Two lines below mark the span: the one containing "### Environment Variables" and the one containing "Real-time check-in processing". Set down both, plus every line between, exactly as they stand, and nothing else.

[Source data]
____
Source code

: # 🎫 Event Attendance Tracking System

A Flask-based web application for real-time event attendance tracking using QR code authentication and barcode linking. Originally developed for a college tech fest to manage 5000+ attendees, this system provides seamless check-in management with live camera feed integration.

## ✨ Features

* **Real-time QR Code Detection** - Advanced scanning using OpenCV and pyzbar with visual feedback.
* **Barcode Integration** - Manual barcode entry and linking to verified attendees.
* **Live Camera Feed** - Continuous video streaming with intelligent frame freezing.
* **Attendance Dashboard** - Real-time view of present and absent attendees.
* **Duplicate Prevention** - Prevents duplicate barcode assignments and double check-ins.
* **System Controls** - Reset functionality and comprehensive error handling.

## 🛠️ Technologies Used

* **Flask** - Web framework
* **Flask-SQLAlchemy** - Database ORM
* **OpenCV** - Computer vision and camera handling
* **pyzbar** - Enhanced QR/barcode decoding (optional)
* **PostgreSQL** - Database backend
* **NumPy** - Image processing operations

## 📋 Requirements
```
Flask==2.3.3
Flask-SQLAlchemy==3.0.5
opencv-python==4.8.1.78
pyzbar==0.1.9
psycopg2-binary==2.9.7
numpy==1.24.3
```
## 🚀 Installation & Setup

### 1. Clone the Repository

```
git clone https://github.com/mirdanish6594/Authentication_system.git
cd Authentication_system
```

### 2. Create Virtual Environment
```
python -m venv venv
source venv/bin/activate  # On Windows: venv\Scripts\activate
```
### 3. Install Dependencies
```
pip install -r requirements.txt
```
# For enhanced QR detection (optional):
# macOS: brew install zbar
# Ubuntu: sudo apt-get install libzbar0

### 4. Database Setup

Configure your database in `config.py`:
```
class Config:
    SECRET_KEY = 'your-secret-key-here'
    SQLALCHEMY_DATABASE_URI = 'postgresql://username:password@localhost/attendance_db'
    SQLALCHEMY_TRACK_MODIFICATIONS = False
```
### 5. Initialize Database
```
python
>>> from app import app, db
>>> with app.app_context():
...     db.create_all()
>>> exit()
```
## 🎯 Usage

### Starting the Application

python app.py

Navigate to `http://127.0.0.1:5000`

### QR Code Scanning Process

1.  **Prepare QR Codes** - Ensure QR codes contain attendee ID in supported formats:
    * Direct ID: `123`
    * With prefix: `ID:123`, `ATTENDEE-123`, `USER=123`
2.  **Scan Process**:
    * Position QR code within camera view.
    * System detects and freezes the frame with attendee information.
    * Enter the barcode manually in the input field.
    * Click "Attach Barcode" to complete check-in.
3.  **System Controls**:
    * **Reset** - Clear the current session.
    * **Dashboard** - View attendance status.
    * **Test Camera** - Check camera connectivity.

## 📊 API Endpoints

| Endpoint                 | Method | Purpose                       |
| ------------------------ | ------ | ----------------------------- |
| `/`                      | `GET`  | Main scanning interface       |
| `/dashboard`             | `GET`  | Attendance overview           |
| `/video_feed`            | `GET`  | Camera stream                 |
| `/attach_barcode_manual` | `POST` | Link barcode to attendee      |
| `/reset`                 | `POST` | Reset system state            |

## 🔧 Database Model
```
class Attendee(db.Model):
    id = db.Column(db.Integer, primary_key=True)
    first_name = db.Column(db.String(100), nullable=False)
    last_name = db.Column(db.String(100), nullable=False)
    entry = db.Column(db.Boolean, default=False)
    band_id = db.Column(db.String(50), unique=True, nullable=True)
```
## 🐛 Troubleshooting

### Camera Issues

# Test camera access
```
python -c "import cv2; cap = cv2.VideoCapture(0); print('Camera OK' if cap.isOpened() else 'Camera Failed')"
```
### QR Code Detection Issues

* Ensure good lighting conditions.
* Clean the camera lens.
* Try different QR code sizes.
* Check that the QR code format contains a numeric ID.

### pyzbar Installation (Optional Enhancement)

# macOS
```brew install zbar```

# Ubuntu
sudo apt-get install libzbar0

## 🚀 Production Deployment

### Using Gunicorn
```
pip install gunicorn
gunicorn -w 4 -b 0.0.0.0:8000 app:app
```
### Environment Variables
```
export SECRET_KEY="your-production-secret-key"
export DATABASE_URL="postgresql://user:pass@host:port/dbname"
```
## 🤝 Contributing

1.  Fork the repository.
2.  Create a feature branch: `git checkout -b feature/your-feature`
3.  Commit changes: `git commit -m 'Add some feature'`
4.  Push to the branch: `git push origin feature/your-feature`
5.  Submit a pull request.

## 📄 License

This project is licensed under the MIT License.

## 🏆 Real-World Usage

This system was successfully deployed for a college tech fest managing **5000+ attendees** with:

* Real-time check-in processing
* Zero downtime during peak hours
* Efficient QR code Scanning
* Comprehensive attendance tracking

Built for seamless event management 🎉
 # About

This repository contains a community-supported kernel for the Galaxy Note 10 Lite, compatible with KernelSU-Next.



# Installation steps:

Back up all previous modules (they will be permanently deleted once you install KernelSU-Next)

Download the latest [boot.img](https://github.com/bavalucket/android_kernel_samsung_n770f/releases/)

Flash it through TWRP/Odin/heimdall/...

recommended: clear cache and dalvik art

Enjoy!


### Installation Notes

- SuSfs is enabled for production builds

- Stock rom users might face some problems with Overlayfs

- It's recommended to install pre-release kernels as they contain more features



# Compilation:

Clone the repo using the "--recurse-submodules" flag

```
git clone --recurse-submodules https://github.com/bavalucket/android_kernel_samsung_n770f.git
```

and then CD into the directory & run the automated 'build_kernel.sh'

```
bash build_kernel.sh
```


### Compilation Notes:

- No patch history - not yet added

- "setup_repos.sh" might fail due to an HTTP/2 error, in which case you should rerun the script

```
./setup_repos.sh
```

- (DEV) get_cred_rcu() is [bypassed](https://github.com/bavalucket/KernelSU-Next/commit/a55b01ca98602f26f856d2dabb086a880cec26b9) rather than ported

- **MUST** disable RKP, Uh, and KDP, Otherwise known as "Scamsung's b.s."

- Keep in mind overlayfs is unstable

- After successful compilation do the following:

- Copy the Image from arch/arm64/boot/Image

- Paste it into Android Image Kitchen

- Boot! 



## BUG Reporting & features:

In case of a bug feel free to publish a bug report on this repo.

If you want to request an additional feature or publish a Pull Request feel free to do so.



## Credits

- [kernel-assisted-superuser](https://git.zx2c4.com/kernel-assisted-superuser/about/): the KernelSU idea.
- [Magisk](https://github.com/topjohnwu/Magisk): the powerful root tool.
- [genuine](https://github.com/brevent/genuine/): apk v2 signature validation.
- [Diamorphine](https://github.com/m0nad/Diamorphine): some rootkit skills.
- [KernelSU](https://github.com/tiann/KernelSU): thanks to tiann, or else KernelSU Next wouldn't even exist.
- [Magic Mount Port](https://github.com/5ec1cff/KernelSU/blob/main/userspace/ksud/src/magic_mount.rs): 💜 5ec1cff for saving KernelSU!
____
ANSWER SPACE:
### Environment Variables
```
export SECRET_KEY="your-production-secret-key"
export DATABASE_URL="postgresql://user:pass@host:port/dbname"
```
## 🤝 Contributing

1.  Fork the repository.
2.  Create a feature branch: `git checkout -b feature/your-feature`
3.  Commit changes: `git commit -m 'Add some feature'`
4.  Push to the branch: `git push origin feature/your-feature`
5.  Submit a pull request.

## 📄 License

This project is licensed under the MIT License.

## 🏆 Real-World Usage

This system was successfully deployed for a college tech fest managing **5000+ attendees** with:

* Real-time check-in processing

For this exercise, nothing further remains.